Source: Globe and Mail
August 29, 2006
vice-president, corporate and environmental affairs, General Motors of Canada

Oshawa, Ont. -- Jeffrey Simpson's column regarding the great news that GM will invest $740-million to build the new Camaro in Oshawa contained some unfortunate inaccuracies (Where's The Camaro Muscle In Fighting Climate Change? -- Aug. 25).

GM's new vehicles, (including the Camaro when it launches in 2009) have so dramatically reduced smog-causing emissions that today, if Mr. Simpson burns a cord of wood in his fireplace, he will generate more smog emissions than a fleet of 10 Chevy Camaros over their entire practical lifetime.

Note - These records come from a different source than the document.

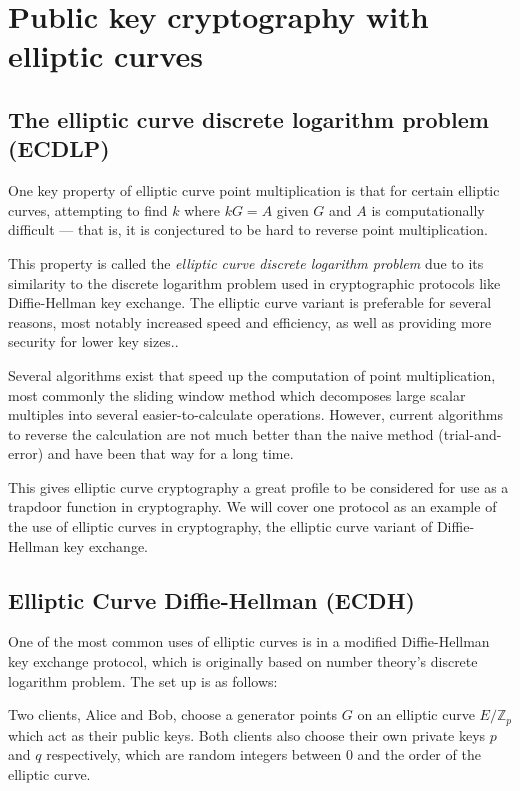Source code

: \documentclass[a4paper]{article}
\begin{document}
\section{Public key cryptography with elliptic curves}

\subsection{The elliptic curve discrete logarithm problem (ECDLP)}\label{ecdlp}

One key property of elliptic curve point multiplication is that for certain elliptic curves, attempting to find $k$ where $kG = A$ given $G$ and $A$ is computationally difficult --- that is, it is conjectured to be hard to reverse point multiplication.\cite{practical}

This property is called the \textit{elliptic curve discrete logarithm problem} due to its similarity to the discrete logarithm problem used in cryptographic protocols like Diffie-Hellman key exchange.\cite{discrete} The elliptic curve variant is preferable for several reasons, most notably increased speed and efficiency,\cite{nist2} as well as providing more security for lower key sizes.\cite{nist}.

Several algorithms exist that speed up the computation of point multiplication, most commonly the sliding window method which decomposes large scalar multiples into several easier-to-calculate operations. However, current algorithms to reverse the calculation are not much better than the naive method (trial-and-error)\cite{guide} and have been that way for a long time. 

This gives elliptic curve cryptography a great profile to be considered for use as a trapdoor function in cryptography.\cite{nist} We will cover one protocol as an example of the use of elliptic curves in cryptography, the elliptic curve variant of Diffie-Hellman key exchange.

\subsection{Elliptic Curve Diffie-Hellman (ECDH)}

One of the most common uses of elliptic curves is in a modified Diffie-Hellman key exchange protocol, which is originally based on number theory's discrete logarithm problem. The set up is as follows:

Two clients, Alice and Bob, choose a generator points $G$ on an elliptic curve $E/\mathbb{Z}_p$ which act as their public keys. Both clients also choose their own private keys $p$ and $q$ respectively, which are random integers between $0$ and the order of the elliptic curve.
\end{document}
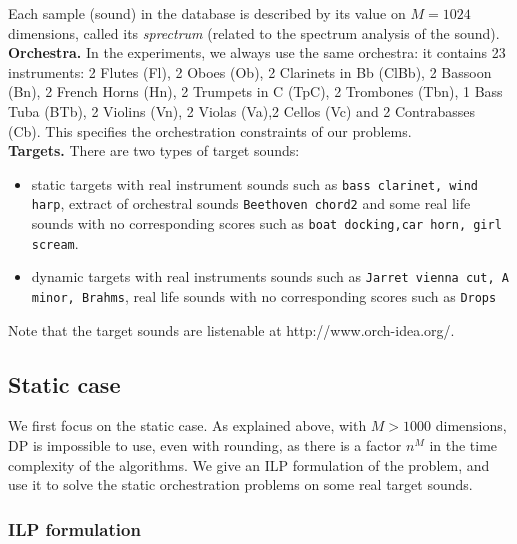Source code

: \documentclass[a4paper]{book}
\begin{document}
Each sample (sound) in the database is described by its value on $M=1024$ dimensions, called its {\it sprectrum} (related to the spectrum analysis of the sound). \\

{\bf Orchestra.} In the experiments, we always use the same orchestra: it contains 23 instruments: 2 Flutes (Fl), 2 Oboes (Ob), 2 Clarinets in Bb (ClBb), 2 Bassoon (Bn), 2 French Horns (Hn), 2 Trumpets in C (TpC), 2 Trombones (Tbn), 1 Bass Tuba (BTb), 2 Violins (Vn), 2 Violas (Va),2 Cellos (Vc) and 2 Contrabasses (Cb). 
This specifies the orchestration constraints of our problems.\\


{\bf Targets.}
There are two types of target sounds: 
\begin{itemize}
    \item static targets with real instrument sounds such as \texttt{bass clarinet, wind harp}, extract of orchestral sounds \texttt{Beethoven chord2} and some real life sounds with no corresponding scores such as \texttt{boat docking,car horn, girl scream}.
    \item dynamic targets with real instruments sounds such as \texttt{Jarret vienna cut, A minor, Brahms}, real life sounds with no corresponding scores such as \texttt{Drops}
\end{itemize}

Note that the target sounds are listenable at http://www.orch-idea.org/.\\


		
						



\subsection{Static case}\label{sec:expstat}

We first focus on the static case. As explained above, with $M>1000$ dimensions, DP is impossible to use, even with rounding, as there is a factor $n^M$ in the time complexity of the algorithms. We give an ILP formulation of the problem, and use it to solve the static orchestration problems on some real target sounds.

\subsubsection{ILP formulation}
\end{document}
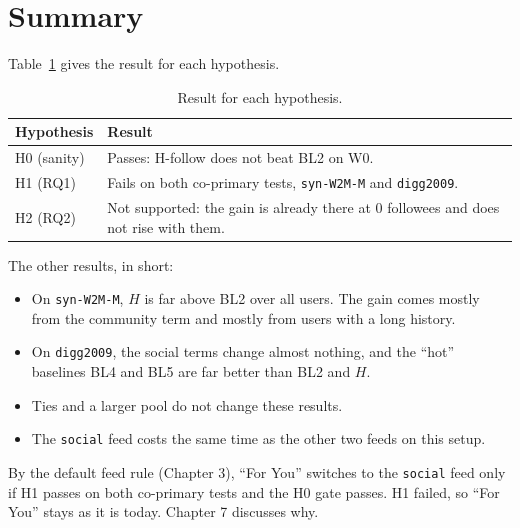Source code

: \section{Summary}
\label{sec:results-summary}

Table~\ref{tab:results-summary} gives the result for each hypothesis.

\begin{table}[htbp]
  \centering
  \caption{Result for each hypothesis.}
  \label{tab:results-summary}
  \small
  \begin{tabular}{@{}lp{}@{}}
    \toprule
    Hypothesis & Result \\
    \midrule
    H0 (sanity) & Passes: H-follow does not beat BL2 on W0. \\
    H1 (RQ1) & Fails on both co-primary tests, \texttt{syn-W2M-M} and \texttt{digg2009}. \\
    H2 (RQ2) & Not supported: the gain is already there at 0 followees and does not rise with them. \\
    \bottomrule
  \end{tabular}
\end{table}

The other results, in short:
\begin{itemize}
  \item On \texttt{syn-W2M-M}, $H$ is far above BL2 over all users. The gain comes mostly from the community term and mostly from users with a long history.
  \item On \texttt{digg2009}, the social terms change almost nothing, and the ``hot'' baselines BL4 and BL5 are far better than BL2 and $H$.
  \item Ties and a larger pool do not change these results.
  \item The \texttt{social} feed costs the same time as the other two feeds on this setup.
\end{itemize}

By the default feed rule (Chapter 3), ``For You'' switches to the \texttt{social} feed only if H1 passes on both co-primary tests and the H0 gate passes. H1 failed, so ``For You'' stays as it is today. Chapter 7 discusses why.
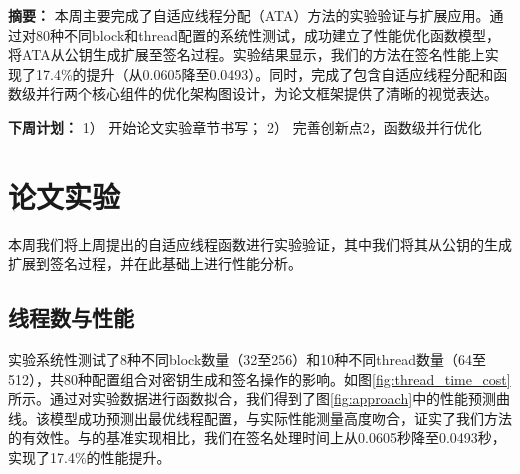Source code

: \documentclass[report]{../../custom}
\begin{document}
\maketitle

\noindent \textbf{摘要：}
本周主要完成了自适应线程分配（ATA）方法的实验验证与扩展应用。通过对80种不同block和thread配置的系统性测试，成功建立了性能优化函数模型，将ATA从公钥生成扩展至签名过程。实验结果显示，我们的方法在签名性能上实现了17.4\%的提升（从0.0605降至0.0493）。同时，完成了包含自适应线程分配和函数级并行两个核心组件的优化架构图设计，为论文框架提供了清晰的视觉表达。
\vskip 0.5cm

\noindent \textbf{下周计划：}
1） 开始论文实验章节书写；
2） 完善创新点2，函数级并行优化

\section{论文实验}

本周我们将上周提出的自适应线程函数进行实验验证，其中我们将其从公钥的生成扩展到签名过程，并在此基础上进行性能分析。

\subsection{线程数与性能}

实验系统性测试了8种不同block数量（32至256）和10种不同thread数量（64至512），共80种配置组合对密钥生成和签名操作的影响。如图\ref{fig:thread_time_cost}所示。通过对实验数据进行函数拟合，我们得到了图\ref{fig:approach}中的性能预测曲线。该模型成功预测出最优线程配置，与实际性能测量高度吻合，证实了我们方法的有效性。与\cite{Wang2025}的基准实现相比，我们在签名处理时间上从0.0605秒降至0.0493秒，实现了17.4\%的性能提升。
\end{document}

And while GM has not yet announced engine specifics for the Camaro, other GM sports cars such as the Chevy Corvette today achieve exceptional fuel economy, approaching 37 miles per Imperial gallon on the highway (7.6 litres per 100 kilometres).

Furthermore, following our industry's voluntary agreement to reduce greenhouse gases from our vehicles by 5.3 million tonnes by 2010, new GM technologies like active fuel management, flex fuel E85 and our new hybrid engines are being deployed in Canada with great benefit for saving fuel and reducing emissions.

Rather than unfairly slamming our products and the auto workers of Durham Region who make them, Mr. Simpson might consider that the Oshawa-made flex-fuel Chevy Impala, running on E85 ethanol from Ottawa-based Iogen Corp., generates more than 35 per cent less net carbon dioxide than the smallest hybrid cars sold in North America today.